Nittany Notes: Preseason Progress (Defense)

The latest news and notes from the defensive side of the ball as Penn State eyes Saturday's opener against Syracuse.

News and notes from the Penn State defense as the Syracuse game nears.

DEFENSIVE LINE NOTES: The primary defensive tackle rotation appears to be set, with returning starter DaQuan Jones leading the way. Redshirt freshman Austin Johnson and converted defensive end Kyle Baublitz are fighting for the other position, but both will play a lot.

Jones missed most of spring practice with back problems but is 100 percent now. After bulking up to more than 330 pounds in the winter, he is now down to 315 and intends to get to 310 in time for the opener. The idea is to get quicker because the defense as a whole is trying to play faster.

Johnson has been consistently turning heads in camp. He actually practiced with the regulars while redshirting last season just in case injuries became a problem at DT, so his emergence has not been a surprise. He is big (6-foot-4, 302) and quick, and appears to have the best upside of all the DTs on the roster.

Redshirt sophomore Carl Nassib has been a pleasant surprise at DE, where the team really needs depth following the season-ending injury to Brad Bars. At 6-6, 245, Nassib is basically the same size as redshirt freshman Evan Schwan. It appears they'll be fighting for some of the same snaps.

Yes, Nassib is the brother of former Syracuse QB and current New York Giant Ryan Nassib.

That said, the starting DEs are (no surprise) returning Big Ten Freshman of the Year Deion Barnes and C.J. Olanyian. We've also heard Anthony Zettel and true freshman Garrett Sickels have had good camps at end, but we're guessing Sickels will redshirt.

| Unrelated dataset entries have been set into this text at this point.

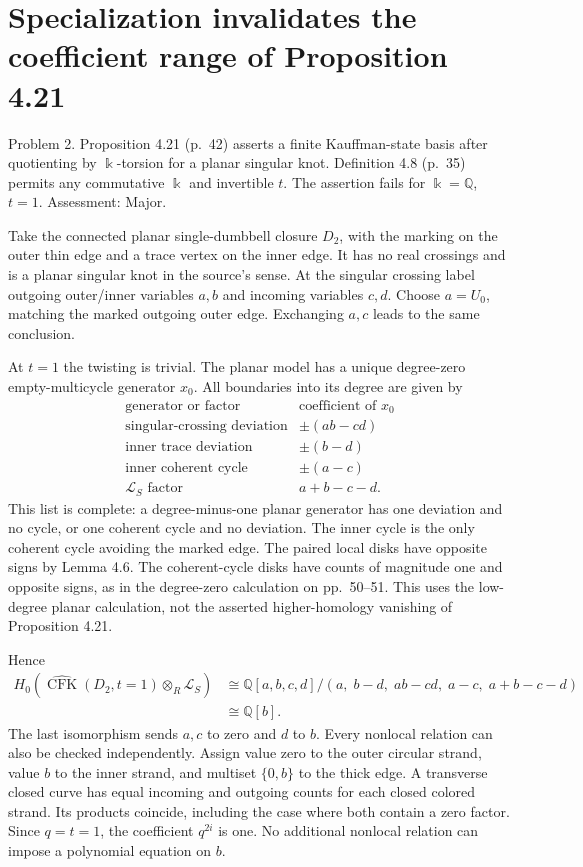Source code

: \documentclass[10pt]{article}
\begin{document}
\section*{Specialization invalidates the coefficient range of Proposition 4.21}
Problem 2.  Proposition 4.21 (p. 42) asserts a finite Kauffman-state basis after quotienting by \(\Bbbk\)-torsion for a planar singular knot. Definition 4.8 (p. 35) permits any commutative \(\Bbbk\) and invertible \(t\). The assertion fails for \(\Bbbk=\mathbb Q\), \(t=1\). Assessment: Major.\par
Take the connected planar single-dumbbell closure \(D_2\), with the marking on the outer thin edge and a trace vertex on the inner edge. It has no real crossings and is a planar singular knot in the source’s sense. At the singular crossing label outgoing outer/inner variables \(a,b\) and incoming variables \(c,d\). Choose \(a=U_0\), matching the marked outgoing outer edge. Exchanging \(a,c\) leads to the same conclusion.\par
At \(t=1\) the twisting is trivial. The planar model has a unique degree-zero empty-multicycle generator \(x_0\). All boundaries into its degree are given by \[\begin{array}{c|c}
\text{generator or factor}&\text{coefficient of }x_0\\ \hline
\text{singular-crossing deviation}&\pm(ab-cd)\\
\text{inner trace deviation}&\pm(b-d)\\
\text{inner coherent cycle}&\pm(a-c)\\
\mathcal L_S\text{ factor}&a+b-c-d .
\end{array}\] This list is complete: a degree-minus-one planar generator has one deviation and no cycle, or one coherent cycle and no deviation. The inner cycle is the only coherent cycle avoiding the marked edge. The paired local disks have opposite signs by Lemma 4.6. The coherent-cycle disks have counts of magnitude one and opposite signs, as in the degree-zero calculation on pp. 50–51. This uses the low-degree planar calculation, not the asserted higher-homology vanishing of Proposition 4.21.\par
Hence \[\begin{aligned}
 H_0(\widehat{\operatorname{CFK}}(D_2,t=1)\otimes_R\mathcal L_S)
 &\cong \mathbb Q[a,b,c,d]/
 (a,\;b-d,\;ab-cd,\;a-c,\;a+b-c-d)\\
 &\cong\mathbb Q[b].\end{aligned}\] The last isomorphism sends \(a,c\) to zero and \(d\) to \(b\). Every nonlocal relation can also be checked independently. Assign value zero to the outer circular strand, value \(b\) to the inner strand, and multiset \(\{0,b\}\) to the thick edge. A transverse closed curve has equal incoming and outgoing counts for each closed colored strand. Its products coincide, including the case where both contain a zero factor. Since \(q=t=1\), the coefficient \(q^{2i}\) is one. No additional nonlocal relation can impose a polynomial equation on \(b\).\par
\end{document}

Expect D-line coach Larry Johnson to rotate a lot of players up front, especially if the weather is hot on game day for the opener against Syracuse. Head coach Bill O'Brien has warmed up to Johnson's style of hitting opposing offensive lines with waves of D-linemen.

LINEBACKER NOTES: The starters have been set here since the winter: Glenn Carson at Mike, Nyeem Wartman at Will and Mike Hull at Sam. Though Hull is replacing an NFL player in Gerald Hodges, don't expect any drop-off. He is strong and fast. He is actually a better natural football player than Hodges, who often ran himself out of plays last season.

All eyes have been on the backups. Redshirt freshman Gary Wooten is making slow progress at the Mike. He was a high school defensive end and has not played in an actual game since his senior season (2010). He has great size (6-2, 240) and strength, but must improve playing in space. He also has to get a better handle on play-calling if he hopes to take over once the senior Carson moves on. If Carson is injured this year, Wartman will more than likely have to take over the play-calling (which he can do from OLB), as he was a Mike as a true frosh.

Redshirt sophomore Ben Kline was expected to compete with Wartman for an OLB spot but missed most of the spring with a shoulder injury. He appeared to be full-go at the start of camp but hurt the shoulder again during what was supposed to be a non-contact drill early on. That knocked him out of action for an extended period, but he recently returned to the field wearing a red no-contact jersey. Barring further issues, Kline will play this season, but will probably have to wear a harness on the shoulder. It remains to be seen how long it takes him to get back into football shape, though.

True freshman Brandon Bell has seen second-team reps at OLB throughout camp. He reportedly has been solid against the run but must improve in coverage. He also has to work on his conditioning, which is common among rookies.

Meanwhile, teammates talked up run-on Adam Cole in the spring. Tuesday, head coach Bill O'Brien pointed to Cole as a linebacker who has played well in camp. Cole is small (5-11, 219), so it is difficult to envision him being a regular at LB. But he should be able to do some good things on special teams.

SECONDARY NOTES: Trevor Williams and Jordan Lucas have adjusted nicely in their new roles as starting cornerbacks. Williams is said to be a natural playmaker. Our money is on him ending the long streak (dating back to the Jan. 1, 2007 Outback Bowl) of no PSU DB scoring a touchdown on an interception or fumble return. Da'Quan Davis will also rotate in with the first team.

Overall, the depth in the secondary is far superior to last season, especially at safety. Even with Adrian Amos recently missing time with a minor injury (he's back now), the staff still had veterans Malcolm Willis, Stephen Obeng-Agyapong and Ryan Keiser at their disposal. And though he's seen most of his reps with the second team, Malik Golden has turned heads with “some pretty awesome interceptions.”

Finally, for all of the talk of Obeng-Agyapong and/or Amos possibly playing some OLB this season, only the former has taken any reps at the position in training camp. And they've been limited. Amos has moved closer to the line in nickel situations, but that's really not the same as actually playing LB.